## THE TASK
Search the records for the string "generated", then copy each line where it appears.
++++ MATERIAL FOR THE TASK
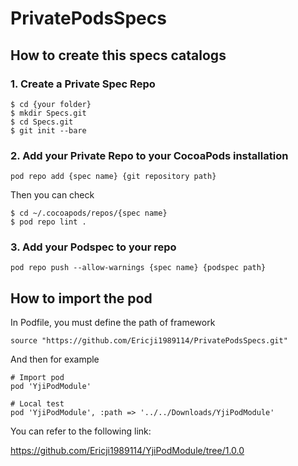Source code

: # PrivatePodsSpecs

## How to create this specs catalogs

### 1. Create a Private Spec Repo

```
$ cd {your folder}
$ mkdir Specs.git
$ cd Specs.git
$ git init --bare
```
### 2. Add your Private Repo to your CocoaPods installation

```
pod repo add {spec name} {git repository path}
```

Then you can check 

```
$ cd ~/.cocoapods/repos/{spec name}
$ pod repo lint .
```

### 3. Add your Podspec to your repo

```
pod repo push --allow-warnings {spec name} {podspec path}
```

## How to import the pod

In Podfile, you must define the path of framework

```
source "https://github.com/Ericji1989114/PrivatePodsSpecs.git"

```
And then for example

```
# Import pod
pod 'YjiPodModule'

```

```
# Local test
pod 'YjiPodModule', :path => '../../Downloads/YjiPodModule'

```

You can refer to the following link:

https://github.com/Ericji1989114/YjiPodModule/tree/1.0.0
++++++++
++++ MATERIAL FOR THE TASK
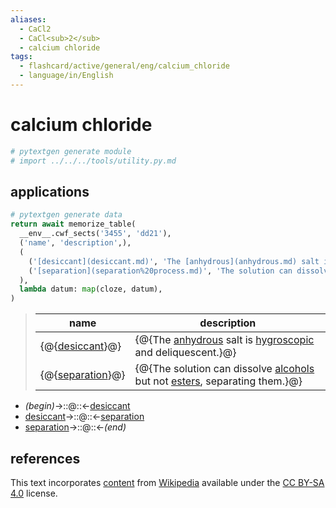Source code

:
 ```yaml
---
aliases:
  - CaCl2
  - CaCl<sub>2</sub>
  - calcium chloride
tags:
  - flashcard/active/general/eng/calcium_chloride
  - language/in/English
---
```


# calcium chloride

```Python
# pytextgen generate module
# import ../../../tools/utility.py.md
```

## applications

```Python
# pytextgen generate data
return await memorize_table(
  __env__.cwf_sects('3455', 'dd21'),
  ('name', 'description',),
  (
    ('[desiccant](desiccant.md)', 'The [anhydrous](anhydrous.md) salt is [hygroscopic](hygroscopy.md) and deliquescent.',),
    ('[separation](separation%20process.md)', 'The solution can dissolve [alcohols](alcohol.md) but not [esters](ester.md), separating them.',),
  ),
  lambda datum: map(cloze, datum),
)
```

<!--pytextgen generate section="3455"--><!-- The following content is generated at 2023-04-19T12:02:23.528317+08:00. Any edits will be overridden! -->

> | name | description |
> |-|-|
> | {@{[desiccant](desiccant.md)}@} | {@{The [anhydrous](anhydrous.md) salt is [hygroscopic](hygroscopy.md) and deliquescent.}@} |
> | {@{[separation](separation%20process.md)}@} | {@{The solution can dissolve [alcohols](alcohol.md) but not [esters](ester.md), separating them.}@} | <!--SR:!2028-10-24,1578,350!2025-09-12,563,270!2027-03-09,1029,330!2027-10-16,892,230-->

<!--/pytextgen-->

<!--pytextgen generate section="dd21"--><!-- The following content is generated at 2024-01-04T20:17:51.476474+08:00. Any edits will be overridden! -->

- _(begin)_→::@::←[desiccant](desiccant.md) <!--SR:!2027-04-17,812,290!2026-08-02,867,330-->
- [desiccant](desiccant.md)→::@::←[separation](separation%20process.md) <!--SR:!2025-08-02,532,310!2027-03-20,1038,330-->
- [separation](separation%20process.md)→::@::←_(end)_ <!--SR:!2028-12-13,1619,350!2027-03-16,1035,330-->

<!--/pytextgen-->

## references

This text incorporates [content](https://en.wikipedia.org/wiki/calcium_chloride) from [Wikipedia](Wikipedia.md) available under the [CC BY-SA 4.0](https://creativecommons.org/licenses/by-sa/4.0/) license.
++++++++
++++ MATERIAL FOR THE TASK
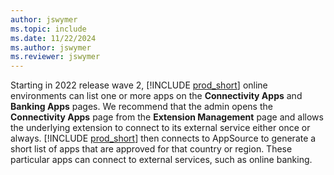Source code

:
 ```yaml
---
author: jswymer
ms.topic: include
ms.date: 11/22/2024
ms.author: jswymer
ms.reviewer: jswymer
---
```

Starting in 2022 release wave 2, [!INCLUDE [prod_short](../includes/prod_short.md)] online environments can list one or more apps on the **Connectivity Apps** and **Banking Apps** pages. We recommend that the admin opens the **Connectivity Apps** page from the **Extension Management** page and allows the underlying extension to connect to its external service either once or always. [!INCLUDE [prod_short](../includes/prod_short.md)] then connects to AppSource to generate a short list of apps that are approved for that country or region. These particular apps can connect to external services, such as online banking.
++++++++
## EXERCISE ANSWER
<!--pytextgen generate section="3455"--><!-- The following content is generated at 2023-04-19T12:02:23.528317+08:00. Any edits will be overridden! -->
<!--pytextgen generate section="dd21"--><!-- The following content is generated at 2024-01-04T20:17:51.476474+08:00. Any edits will be overridden! -->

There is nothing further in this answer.